Audrey Rose Read online




  Synopsis:

  When Elliot Hoover loses his wife and daughter, Audrey Rose, in a fiery car crash, his world explodes. To heal his mental anguish and claim some peace, he visits a psychic who reveals to him that his daughter has been reincarnated into Ivy Templeton, a young girl living in New York City. Desperate to reclaim anything from his daughter’s past, he searches out Ivy, only to discover that the unbelievable is shockingly true — his daughter is back. Now, in an effort to save her life, Hoover must choose between two horrifying possibilities — leaving his daughter’s soul in torment, or taking the life of the young girl in whom she now lives.

  AUDREY ROSE

  FRANK DE FELITTA

  The first book in the Audrey Rose series

  Copyright © 1975 by Frank de Felitta

  For Eileen, my daughter

  HOOVER’S EYES WERE FIXED ON THE TORMENTED CHILD.

  He critically observed every movement and gesture she made, listening to the rasping, thoroughly exhausted voice repeating, “Mommydaddy mommydaddy hothothot mommydaddy mommydaddy.”

  Janice felt Bill’s hand stiffen in hers as he, too, turned and planted a stern warning look on the interloper.

  But Hoover ignored them both, his eyes and mind wholly devoted to their daughter, trying to define the meaning of the terrible hallucination in which she was caught. And then a look of inexpressible sadness swept across his face. His eyes grew large and haunted as he uttered, “My God,” in a barely audible breath.

  He quickly stepped past them into the room and worked his way closer to Ivy, who was reeling about dizzily near the window, her hands seeking the glass, reaching for it, gropingly, each time pulling back in pain and fear, as if it were molten lava.

  “Audrey!” The word burst out of Hoover like a shot: “Audrey Rose! It’s Daddy!”

  Pittsburgh Post Gazette, August 4, 1964 (Page 6)

  TWO-VEHICLE CRASH KILLS 2, INJURES 2

  Harrisburg, PA (UP)—A woman and her young daughter were killed and 2 persons were slightly injured after their cars collided with each other on the Penna. Turnpike during a sudden hail storm.

  Police have withheld the identities of the dead woman and child pending notification of relatives.

  PART ONE

  Bill and Janice Templeton

  1

  He was there again, standing among the glut of waiting mothers who arrived each day at ten to three and milled about in their separate worlds, waiting for their children to be released from school.

  Until today he was merely a presence to Janice Templeton, just another parent standing in the cold, outside the Ethical Culture School, waiting for his sprite to emerge. Today, however, Janice found herself noticing him—a lone male in a sea of females—and wondering why it was always he who showed up, and not his wife.

  He was standing now with his back half turned to her, gazing expectantly up at the big doors of the school building. Somewhere in his early forties, Janice guessed, and not at all bad-looking. He wore a thick mustache and carefully trimmed sideburns and had the lean, hard body of an athlete.

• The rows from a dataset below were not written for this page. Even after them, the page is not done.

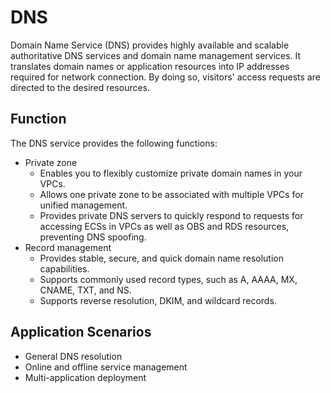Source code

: # DNS<a name="en-us_topic_0035467691"></a>

Domain Name Service \(DNS\) provides highly available and scalable authoritative DNS services and domain name management services. It translates domain names or application resources into IP addresses required for network connection. By doing so, visitors' access requests are directed to the desired resources.

## Function<a name="section10420986221359"></a>

The DNS service provides the following functions:

-   Private zone
    -   Enables you to flexibly customize private domain names in your VPCs.
    -   Allows one private zone to be associated with multiple VPCs for unified management.
    -   Provides private DNS servers to quickly respond to requests for accessing ECSs in VPCs as well as OBS and RDS resources, preventing DNS spoofing.
-   Record management
    -   Provides stable, secure, and quick domain name resolution capabilities.
    -   Supports commonly used record types, such as A, AAAA, MX, CNAME, TXT, and NS.
    -   Supports reverse resolution, DKIM, and wildcard records.

## Application Scenarios<a name="section45534066221631"></a>

-   General DNS resolution
-   Online and offline service management
-   Multi-application deployment

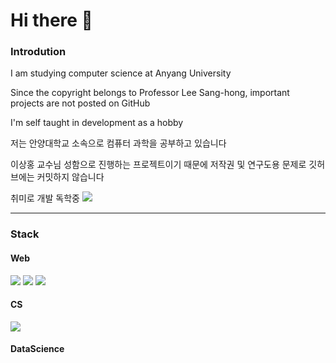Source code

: # Hi there 👋

### Introdution

I am studying computer science at Anyang University


Since the copyright belongs to Professor Lee Sang-hong, important projects are not posted on GitHub


I'm self taught in development as a hobby





저는 안양대학교 소속으로 컴퓨터 과학을 공부하고 있습니다


이상홍 교수님 성함으로 진행하는 프로젝트이기 때문에 저작권 및 연구도용 문제로 깃허브에는 커밋하지 않습니다


취미로 개발 독학중 
<img src="https://img.shields.io/badge/표시할이름-색상?style=for-the-badge&logo=기술스택아이콘&logoColor=white">

---

### Stack

#### Web
<img src="https://img.shields.io/badge/JavaScript-F7DF1E?style=for-the-badge&logo=&logoColor=white">
<img src="https://img.shields.io/badge/React-61DAFB?style=for-the-badge&logo=React&logoColor=white">
<img src="https://img.shields.io/badge/Node.js-339933?style=for-the-badge&logo=NodeJS&logoColor=white">


#### CS
<img src="https://img.shields.io/badge/C-A8B9CC?style=for-the-badge&logo=C&logoColor=white">

####  DataScience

  She wondered who his child might be and made a mental note to find out.

  The school bell rang.

  The parade of children tumbling through the doors was, each day, a bittersweet experience for Janice. It made her realize how quickly time sped by, how swiftly the child of yesterday was becoming the adolescent of tomorrow.

  Tall, lithe, strikingly beautiful, ten-year-old Ivy Templeton possessed a feminine elegance that seemed out of place for her young age. A sweep of blond hair—pure to the roots—fell back past the line of her shoulders, framing a face of exquisite features. The delicate pallor of her skin formed the perfect background for the large deep-gray eyes. The shape of her mouth was clearcut, a sensual mouth until she smiled, restoring childhood and innocence. Janice never ceased to marvel over the beauty of her daughter and never ceased to wonder about the genetic miracle that had formed her.

  “Can I get a Coke?”

  “I’ve got Cokes in the refrigerator,” Janice said, kissing Ivy’s hair.

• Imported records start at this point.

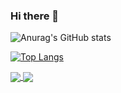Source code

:### Hi there 👋


![Anurag's GitHub stats](https://github-readme-stats.vercel.app/api?username=DobriJS&show_icons=true&theme=dark)

[![Top Langs](https://github-readme-stats.vercel.app/api/top-langs/?username=DobriJS&layout=compact&theme=dark)](https://github.com/DobriJS)

<a href="https://github.com/DobriJS/mern-socialmedia-client">
  <img align="center" src="https://github-readme-stats.vercel.app/api/pin/?username=DobriJS&repo=mern-socialmedia-client&theme=dark&show_owner=true" />
  </a>
  
 <a href="https://github.com/vasilyoshev/homepage-ui">
   <img align="center" src="https://github-readme-stats.vercel.app/api/pin/?username=vasilyoshev&repo=homepage-ui&theme=dark&show_owner=true" />
</a>
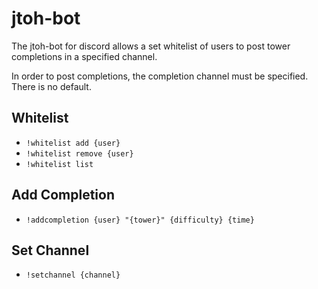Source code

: # jtoh-bot
The jtoh-bot for discord allows a set whitelist of users to post tower completions in a specified channel.

In order to post completions, the completion channel must be specified. There is no default.

## Whitelist
- `!whitelist add {user}`
- `!whitelist remove {user}`
- `!whitelist list`

## Add Completion
- `!addcompletion {user} "{tower}" {difficulty} {time}`

## Set Channel
- `!setchannel {channel}`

  Hand in hand, they started their walk up Central Park West when Janice stopped, remembering the man. Glancing over her shoulder to see which child’s hand might be linked to his, she froze. The man was standing immediately behind them, close enough to touch, close enough to feel the plumes of his breath, and in his eyes a manic glint of desperate need—of inexpressible longing—directed exclusively at Ivy. At Ivy!

  “Excuse me,” Janice gasped inanely and in shock, her heart pounding as she clutched Ivy’s arm and hurried up Central Park West toward Des Artistes, five blocks away, without once looking back to see if the man was following them.

  “Who was he, Mom?”

  “I don’t know,” Janice panted.

  The thought of what might have happened had she not been there to meet Ivy brought Janice to a sudden stop at the corner of their street. What if she had given in to Ivy’s persistent demands and had allowed her to walk home alone like Bettina Carew and some of the others in her class?

  “Why have we stopped, Mom?”

  Janice took a deep breath to regain control of herself, smiled wanly, and together, they crossed the street and entered the old building, Des Artistes.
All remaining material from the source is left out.